▶ **Material provided**:

---+---

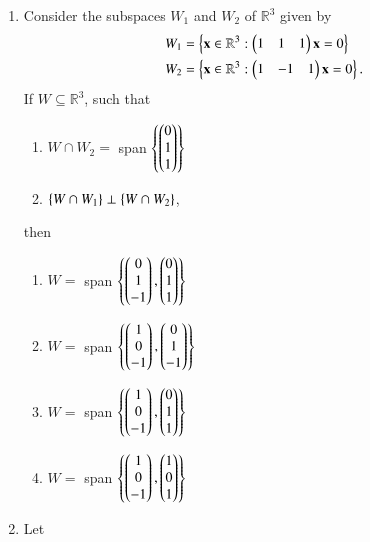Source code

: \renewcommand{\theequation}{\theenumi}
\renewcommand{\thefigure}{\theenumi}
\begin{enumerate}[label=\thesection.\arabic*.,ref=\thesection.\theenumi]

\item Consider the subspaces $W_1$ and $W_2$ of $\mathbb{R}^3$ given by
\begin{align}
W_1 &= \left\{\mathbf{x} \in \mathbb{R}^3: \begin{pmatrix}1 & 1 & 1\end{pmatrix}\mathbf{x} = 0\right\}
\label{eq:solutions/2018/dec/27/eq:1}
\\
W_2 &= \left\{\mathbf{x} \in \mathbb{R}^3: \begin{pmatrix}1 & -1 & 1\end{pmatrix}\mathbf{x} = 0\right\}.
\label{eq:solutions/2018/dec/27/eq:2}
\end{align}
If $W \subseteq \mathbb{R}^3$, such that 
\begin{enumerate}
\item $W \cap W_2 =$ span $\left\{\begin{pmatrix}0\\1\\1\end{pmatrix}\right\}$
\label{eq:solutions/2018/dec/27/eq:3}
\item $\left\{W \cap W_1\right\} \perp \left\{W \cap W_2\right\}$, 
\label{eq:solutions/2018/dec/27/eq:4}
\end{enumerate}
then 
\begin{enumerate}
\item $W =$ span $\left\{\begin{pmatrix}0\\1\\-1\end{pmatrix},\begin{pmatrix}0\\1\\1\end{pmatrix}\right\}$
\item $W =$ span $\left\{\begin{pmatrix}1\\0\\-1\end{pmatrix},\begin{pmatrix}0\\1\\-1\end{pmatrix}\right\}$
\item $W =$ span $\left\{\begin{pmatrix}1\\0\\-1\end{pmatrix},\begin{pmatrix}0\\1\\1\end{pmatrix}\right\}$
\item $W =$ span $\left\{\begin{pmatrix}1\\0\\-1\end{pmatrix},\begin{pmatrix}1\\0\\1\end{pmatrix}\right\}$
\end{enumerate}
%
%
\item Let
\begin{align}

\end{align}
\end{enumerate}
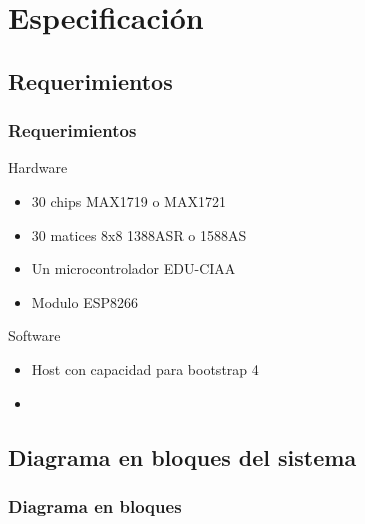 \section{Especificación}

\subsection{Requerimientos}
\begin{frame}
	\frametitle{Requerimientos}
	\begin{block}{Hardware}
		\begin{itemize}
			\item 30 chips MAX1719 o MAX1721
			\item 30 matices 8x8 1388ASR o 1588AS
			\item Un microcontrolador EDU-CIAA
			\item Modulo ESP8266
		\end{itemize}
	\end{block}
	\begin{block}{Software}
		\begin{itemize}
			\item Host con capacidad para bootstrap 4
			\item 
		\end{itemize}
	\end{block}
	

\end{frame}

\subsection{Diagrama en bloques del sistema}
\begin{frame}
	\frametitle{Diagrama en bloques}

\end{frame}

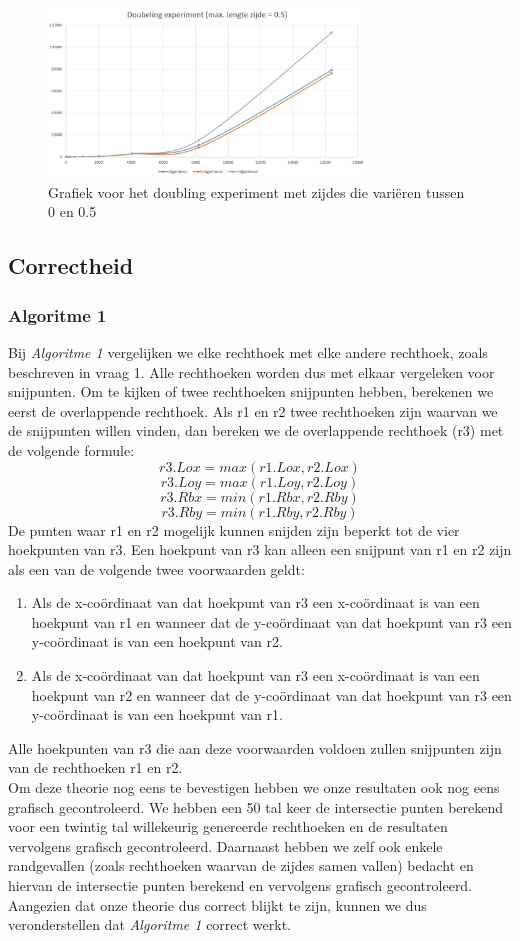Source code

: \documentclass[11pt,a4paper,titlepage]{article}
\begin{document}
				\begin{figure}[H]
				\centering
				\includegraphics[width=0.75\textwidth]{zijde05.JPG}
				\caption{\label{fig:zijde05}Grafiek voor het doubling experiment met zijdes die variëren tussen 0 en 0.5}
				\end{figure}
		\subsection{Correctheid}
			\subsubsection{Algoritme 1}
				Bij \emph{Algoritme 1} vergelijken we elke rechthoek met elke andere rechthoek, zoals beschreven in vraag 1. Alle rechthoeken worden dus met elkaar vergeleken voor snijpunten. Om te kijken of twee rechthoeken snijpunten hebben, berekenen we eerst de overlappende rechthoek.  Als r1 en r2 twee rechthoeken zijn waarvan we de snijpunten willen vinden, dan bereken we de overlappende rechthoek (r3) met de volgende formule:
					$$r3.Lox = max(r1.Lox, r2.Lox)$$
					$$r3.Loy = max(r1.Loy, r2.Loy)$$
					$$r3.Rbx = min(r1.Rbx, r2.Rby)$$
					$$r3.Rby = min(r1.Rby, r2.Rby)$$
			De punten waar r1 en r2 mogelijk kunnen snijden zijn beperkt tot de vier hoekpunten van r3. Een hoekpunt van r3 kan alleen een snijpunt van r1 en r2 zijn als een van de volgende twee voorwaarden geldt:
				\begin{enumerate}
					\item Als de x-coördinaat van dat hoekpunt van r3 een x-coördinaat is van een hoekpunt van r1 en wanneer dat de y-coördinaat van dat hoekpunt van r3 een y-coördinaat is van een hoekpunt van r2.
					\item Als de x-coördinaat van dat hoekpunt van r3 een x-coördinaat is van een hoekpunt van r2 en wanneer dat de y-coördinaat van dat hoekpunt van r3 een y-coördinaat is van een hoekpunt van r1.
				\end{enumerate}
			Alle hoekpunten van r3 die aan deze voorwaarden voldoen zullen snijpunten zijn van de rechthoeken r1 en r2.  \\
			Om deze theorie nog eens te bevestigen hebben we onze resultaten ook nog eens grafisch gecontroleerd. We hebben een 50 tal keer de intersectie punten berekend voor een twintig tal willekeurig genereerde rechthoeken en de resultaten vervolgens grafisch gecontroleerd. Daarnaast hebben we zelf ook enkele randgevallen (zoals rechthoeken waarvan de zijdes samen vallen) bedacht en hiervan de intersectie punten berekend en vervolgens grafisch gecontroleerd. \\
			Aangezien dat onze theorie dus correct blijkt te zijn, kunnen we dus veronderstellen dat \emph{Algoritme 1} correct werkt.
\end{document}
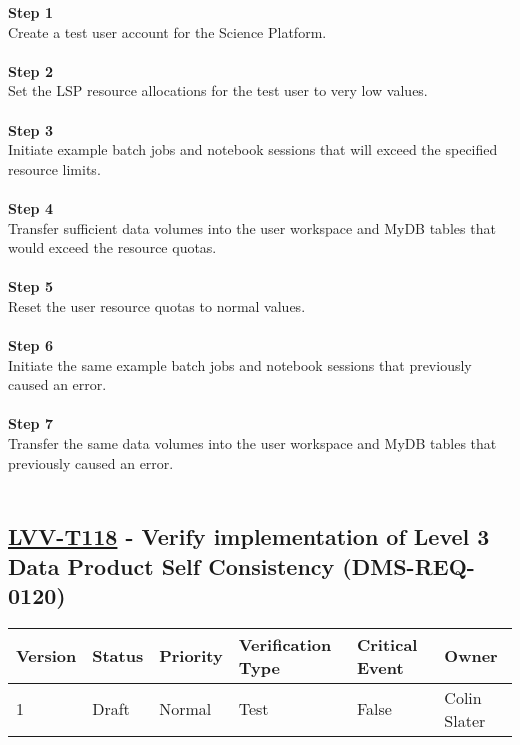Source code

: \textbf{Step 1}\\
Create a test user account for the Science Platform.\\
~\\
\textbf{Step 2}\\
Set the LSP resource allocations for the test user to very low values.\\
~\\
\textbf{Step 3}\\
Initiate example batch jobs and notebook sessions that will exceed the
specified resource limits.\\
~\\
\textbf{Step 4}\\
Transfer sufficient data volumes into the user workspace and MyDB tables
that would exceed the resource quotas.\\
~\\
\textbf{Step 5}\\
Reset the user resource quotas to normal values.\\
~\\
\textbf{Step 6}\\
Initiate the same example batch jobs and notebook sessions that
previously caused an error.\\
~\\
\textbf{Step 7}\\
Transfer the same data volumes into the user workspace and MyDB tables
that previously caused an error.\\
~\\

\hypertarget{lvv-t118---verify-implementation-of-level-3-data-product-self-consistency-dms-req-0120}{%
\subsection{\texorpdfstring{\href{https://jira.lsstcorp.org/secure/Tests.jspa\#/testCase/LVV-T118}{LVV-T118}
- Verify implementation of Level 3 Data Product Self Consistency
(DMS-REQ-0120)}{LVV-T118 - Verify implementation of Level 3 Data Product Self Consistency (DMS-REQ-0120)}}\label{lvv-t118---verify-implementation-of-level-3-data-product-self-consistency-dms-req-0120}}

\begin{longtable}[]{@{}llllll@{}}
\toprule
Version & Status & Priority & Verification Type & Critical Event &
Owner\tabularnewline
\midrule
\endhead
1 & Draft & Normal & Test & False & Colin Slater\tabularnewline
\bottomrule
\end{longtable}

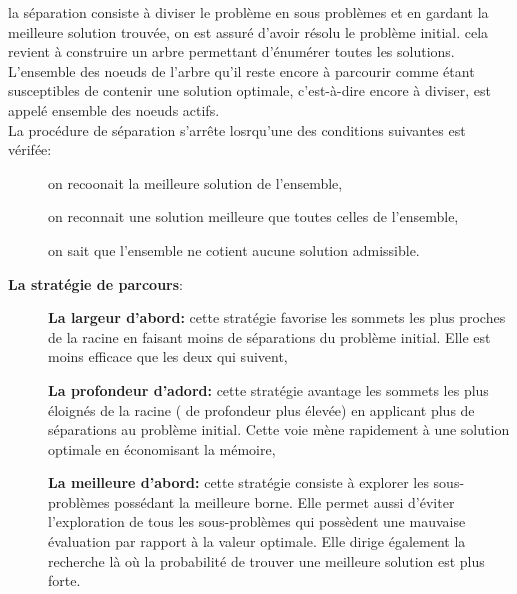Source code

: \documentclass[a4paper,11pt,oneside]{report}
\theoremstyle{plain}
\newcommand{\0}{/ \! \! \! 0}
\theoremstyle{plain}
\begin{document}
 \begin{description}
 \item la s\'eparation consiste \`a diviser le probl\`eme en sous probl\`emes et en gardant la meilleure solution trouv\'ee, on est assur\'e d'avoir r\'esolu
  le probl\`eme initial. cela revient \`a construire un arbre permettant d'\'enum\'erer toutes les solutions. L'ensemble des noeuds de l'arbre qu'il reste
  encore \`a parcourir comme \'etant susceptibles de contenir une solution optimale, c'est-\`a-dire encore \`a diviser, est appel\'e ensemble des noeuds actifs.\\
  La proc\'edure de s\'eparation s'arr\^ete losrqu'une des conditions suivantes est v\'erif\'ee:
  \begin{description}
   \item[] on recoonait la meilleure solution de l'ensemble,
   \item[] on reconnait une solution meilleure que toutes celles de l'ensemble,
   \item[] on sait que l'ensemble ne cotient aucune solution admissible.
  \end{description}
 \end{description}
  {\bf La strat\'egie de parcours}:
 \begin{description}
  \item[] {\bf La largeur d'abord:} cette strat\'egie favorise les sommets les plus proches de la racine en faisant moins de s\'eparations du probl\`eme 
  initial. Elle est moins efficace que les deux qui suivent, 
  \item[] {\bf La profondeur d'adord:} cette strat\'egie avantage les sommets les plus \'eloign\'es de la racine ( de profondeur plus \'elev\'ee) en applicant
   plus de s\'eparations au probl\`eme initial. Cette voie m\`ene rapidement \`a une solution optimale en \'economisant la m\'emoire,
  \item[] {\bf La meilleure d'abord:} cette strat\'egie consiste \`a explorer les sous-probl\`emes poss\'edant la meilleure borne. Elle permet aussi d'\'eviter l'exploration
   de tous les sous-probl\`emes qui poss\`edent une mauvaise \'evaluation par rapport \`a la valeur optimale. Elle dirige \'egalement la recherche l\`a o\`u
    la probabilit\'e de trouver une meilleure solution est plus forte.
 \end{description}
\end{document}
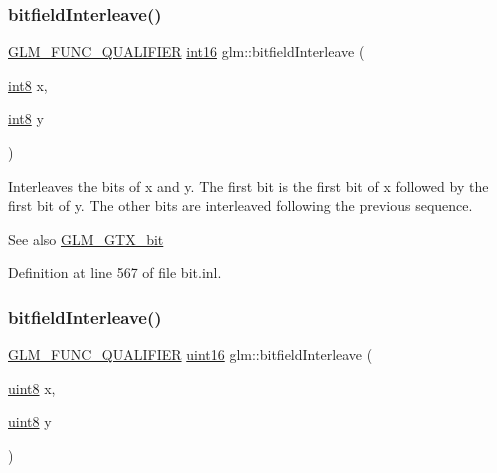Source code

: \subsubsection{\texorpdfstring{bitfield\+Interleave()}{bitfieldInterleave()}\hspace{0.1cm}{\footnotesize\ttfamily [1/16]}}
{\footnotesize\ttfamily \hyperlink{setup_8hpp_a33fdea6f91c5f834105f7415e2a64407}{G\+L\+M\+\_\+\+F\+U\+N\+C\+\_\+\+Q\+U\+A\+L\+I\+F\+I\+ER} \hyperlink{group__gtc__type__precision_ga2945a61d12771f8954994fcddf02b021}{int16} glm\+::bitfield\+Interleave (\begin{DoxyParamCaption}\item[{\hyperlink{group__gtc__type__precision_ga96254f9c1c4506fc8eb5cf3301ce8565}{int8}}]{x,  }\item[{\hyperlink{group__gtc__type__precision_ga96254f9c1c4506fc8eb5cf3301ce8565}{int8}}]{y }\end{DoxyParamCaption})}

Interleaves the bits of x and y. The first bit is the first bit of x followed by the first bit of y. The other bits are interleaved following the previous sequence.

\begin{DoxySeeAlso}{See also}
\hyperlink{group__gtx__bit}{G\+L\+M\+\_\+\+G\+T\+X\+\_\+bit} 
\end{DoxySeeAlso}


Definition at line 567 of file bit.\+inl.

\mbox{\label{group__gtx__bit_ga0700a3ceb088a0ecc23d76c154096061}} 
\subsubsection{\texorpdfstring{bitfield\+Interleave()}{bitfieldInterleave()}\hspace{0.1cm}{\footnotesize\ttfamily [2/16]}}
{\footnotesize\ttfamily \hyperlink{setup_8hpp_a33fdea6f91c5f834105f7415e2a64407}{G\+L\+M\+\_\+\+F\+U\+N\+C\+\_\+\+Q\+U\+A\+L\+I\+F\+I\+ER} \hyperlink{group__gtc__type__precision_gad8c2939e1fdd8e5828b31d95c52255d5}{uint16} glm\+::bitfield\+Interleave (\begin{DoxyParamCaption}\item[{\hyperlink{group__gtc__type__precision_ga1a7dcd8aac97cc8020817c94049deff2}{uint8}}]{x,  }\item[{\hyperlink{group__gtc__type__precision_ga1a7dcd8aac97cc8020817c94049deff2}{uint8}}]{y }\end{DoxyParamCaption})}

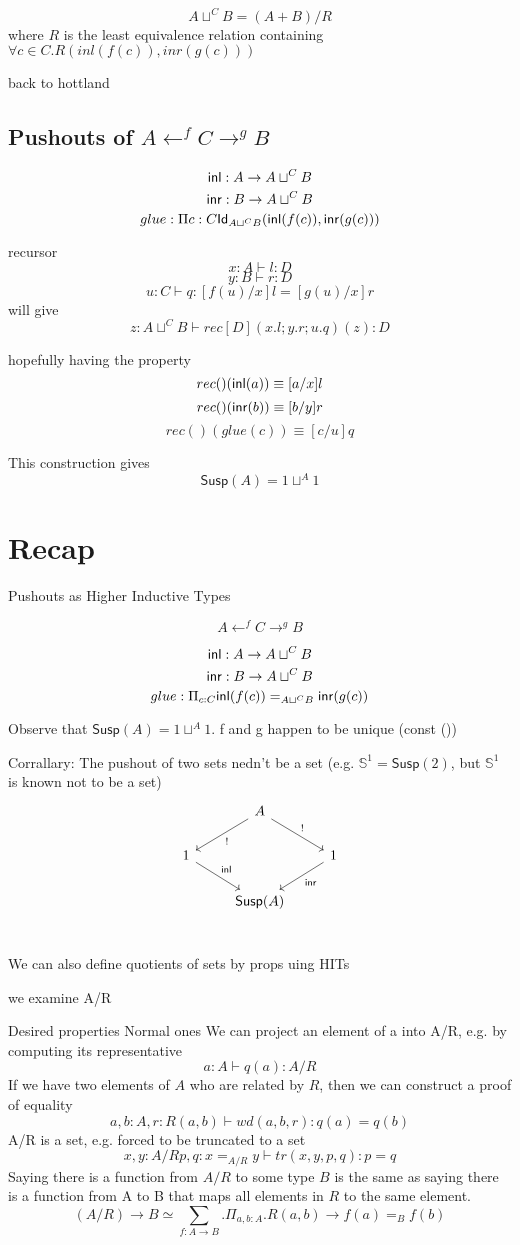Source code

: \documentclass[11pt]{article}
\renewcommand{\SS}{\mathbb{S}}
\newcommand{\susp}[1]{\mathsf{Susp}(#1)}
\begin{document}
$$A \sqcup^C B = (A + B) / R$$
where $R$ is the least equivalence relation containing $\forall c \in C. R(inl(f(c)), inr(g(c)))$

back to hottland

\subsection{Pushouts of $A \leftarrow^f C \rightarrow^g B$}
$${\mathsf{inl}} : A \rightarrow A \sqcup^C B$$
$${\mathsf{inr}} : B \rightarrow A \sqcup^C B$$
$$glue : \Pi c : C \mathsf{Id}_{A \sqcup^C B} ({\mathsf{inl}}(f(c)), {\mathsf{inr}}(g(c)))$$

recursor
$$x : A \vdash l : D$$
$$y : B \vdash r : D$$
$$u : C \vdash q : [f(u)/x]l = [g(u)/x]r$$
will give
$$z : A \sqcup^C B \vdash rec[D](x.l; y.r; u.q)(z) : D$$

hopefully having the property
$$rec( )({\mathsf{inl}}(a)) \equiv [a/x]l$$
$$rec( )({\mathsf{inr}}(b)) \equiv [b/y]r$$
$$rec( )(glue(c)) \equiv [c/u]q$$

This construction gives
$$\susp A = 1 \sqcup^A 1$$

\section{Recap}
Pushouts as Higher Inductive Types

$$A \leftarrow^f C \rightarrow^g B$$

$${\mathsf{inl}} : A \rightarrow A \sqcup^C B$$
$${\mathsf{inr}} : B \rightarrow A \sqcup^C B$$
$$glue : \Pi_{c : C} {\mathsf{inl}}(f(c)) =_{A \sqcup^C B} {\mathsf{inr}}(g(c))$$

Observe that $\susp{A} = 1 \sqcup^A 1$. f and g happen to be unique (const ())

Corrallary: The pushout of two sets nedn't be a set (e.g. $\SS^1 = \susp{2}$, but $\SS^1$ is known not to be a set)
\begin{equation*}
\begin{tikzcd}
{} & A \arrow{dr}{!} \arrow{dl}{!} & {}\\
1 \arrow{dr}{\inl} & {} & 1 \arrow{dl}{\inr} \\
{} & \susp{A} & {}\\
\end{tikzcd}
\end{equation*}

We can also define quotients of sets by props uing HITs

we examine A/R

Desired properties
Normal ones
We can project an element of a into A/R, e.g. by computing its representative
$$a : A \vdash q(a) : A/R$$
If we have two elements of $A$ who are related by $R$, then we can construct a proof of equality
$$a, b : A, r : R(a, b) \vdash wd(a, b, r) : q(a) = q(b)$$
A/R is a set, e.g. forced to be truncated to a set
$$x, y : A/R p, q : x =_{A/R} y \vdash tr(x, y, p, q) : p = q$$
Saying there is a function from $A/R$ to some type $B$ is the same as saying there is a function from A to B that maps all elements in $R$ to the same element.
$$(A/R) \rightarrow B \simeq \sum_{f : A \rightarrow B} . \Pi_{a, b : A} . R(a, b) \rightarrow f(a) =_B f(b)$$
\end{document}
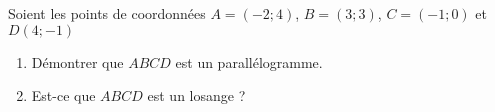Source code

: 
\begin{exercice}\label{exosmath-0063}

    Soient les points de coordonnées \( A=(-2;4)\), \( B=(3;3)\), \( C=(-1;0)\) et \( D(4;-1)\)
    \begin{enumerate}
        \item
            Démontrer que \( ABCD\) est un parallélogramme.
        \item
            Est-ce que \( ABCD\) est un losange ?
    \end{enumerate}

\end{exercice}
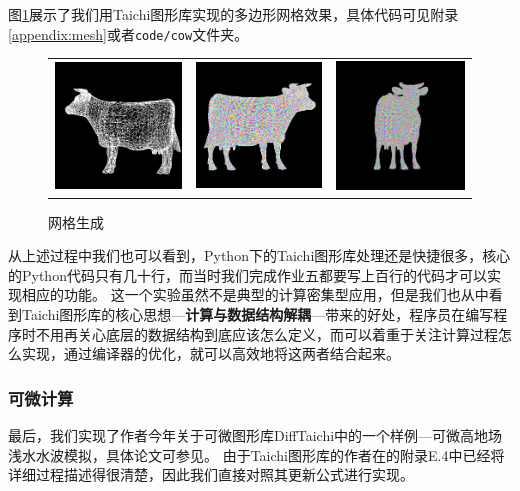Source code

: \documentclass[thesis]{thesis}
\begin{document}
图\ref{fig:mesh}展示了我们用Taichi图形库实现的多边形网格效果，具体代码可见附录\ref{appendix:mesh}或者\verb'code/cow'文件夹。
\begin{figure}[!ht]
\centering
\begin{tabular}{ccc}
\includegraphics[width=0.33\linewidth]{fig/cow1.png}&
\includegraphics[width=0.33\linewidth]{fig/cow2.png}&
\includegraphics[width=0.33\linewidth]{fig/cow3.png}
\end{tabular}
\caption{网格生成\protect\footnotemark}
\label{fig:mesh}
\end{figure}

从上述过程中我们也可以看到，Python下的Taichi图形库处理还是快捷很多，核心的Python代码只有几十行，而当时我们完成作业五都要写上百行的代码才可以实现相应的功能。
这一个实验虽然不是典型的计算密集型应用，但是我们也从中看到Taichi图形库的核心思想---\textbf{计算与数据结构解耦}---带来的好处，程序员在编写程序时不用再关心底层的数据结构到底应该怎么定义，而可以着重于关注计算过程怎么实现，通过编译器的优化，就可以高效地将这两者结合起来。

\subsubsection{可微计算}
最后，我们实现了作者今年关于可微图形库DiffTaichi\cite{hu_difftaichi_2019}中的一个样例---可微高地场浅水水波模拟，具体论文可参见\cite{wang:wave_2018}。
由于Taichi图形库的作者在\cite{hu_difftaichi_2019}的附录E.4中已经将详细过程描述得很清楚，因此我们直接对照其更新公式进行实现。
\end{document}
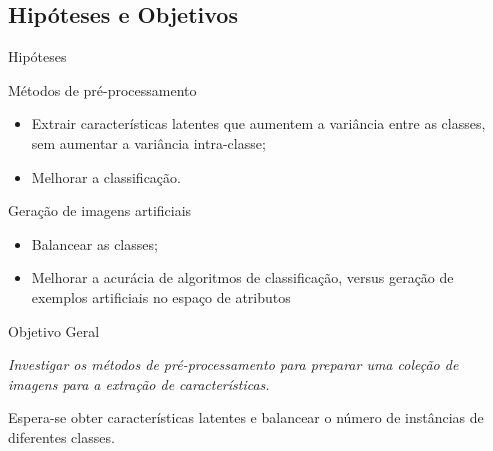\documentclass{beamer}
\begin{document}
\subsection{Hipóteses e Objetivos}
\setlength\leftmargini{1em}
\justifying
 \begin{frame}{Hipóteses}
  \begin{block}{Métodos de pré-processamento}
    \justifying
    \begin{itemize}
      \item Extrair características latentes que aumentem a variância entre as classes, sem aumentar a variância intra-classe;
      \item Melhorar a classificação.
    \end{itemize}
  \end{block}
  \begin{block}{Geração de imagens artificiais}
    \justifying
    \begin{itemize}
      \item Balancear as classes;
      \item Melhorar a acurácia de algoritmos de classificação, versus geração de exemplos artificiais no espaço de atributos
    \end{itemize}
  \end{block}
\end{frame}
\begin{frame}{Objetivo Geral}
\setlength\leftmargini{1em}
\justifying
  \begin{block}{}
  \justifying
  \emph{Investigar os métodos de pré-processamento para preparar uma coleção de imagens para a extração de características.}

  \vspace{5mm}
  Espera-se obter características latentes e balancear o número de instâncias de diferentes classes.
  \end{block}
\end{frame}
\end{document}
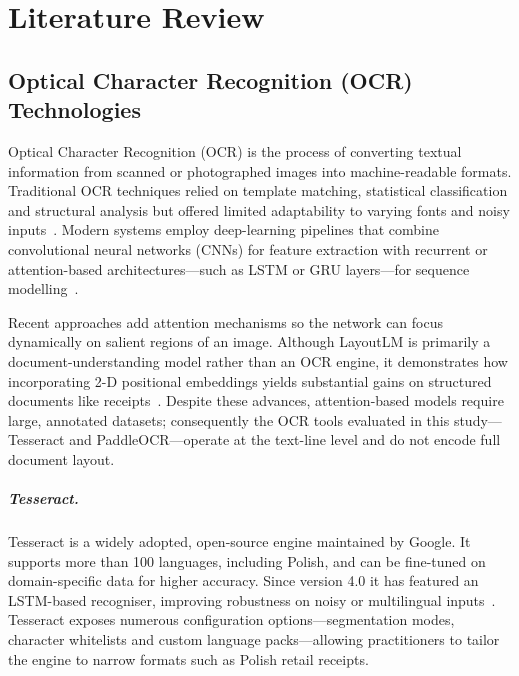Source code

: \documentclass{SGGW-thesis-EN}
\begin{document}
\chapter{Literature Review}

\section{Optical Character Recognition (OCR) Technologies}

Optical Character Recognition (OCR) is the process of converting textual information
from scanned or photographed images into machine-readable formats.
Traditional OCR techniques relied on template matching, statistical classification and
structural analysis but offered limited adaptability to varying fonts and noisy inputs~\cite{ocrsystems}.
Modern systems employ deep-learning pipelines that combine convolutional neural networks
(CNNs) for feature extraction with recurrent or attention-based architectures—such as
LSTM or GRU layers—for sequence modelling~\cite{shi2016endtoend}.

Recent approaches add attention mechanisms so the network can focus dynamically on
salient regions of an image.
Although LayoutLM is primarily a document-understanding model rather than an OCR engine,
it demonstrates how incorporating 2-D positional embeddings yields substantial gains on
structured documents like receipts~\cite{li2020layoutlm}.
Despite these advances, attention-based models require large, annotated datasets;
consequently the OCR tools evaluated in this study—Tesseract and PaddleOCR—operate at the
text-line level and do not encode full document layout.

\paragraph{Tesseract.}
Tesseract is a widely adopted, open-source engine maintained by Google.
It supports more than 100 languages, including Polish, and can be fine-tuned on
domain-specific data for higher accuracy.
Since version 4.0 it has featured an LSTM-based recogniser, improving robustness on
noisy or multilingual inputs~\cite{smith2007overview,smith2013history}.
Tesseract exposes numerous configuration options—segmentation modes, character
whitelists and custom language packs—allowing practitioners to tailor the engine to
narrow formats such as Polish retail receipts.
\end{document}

---+---

▶ **Directions**:
What you give back should be exactly the lines from the one with "Tesseract is a" through the final line of the listing, and no others.

▶ **Output for this exercise**:
Tesseract is a widely adopted, open-source engine maintained by Google.
It supports more than 100 languages, including Polish, and can be fine-tuned on
domain-specific data for higher accuracy.
Since version 4.0 it has featured an LSTM-based recogniser, improving robustness on
noisy or multilingual inputs~\cite{smith2007overview,smith2013history}.
Tesseract exposes numerous configuration options—segmentation modes, character
whitelists and custom language packs—allowing practitioners to tailor the engine to
narrow formats such as Polish retail receipts.
\end{document}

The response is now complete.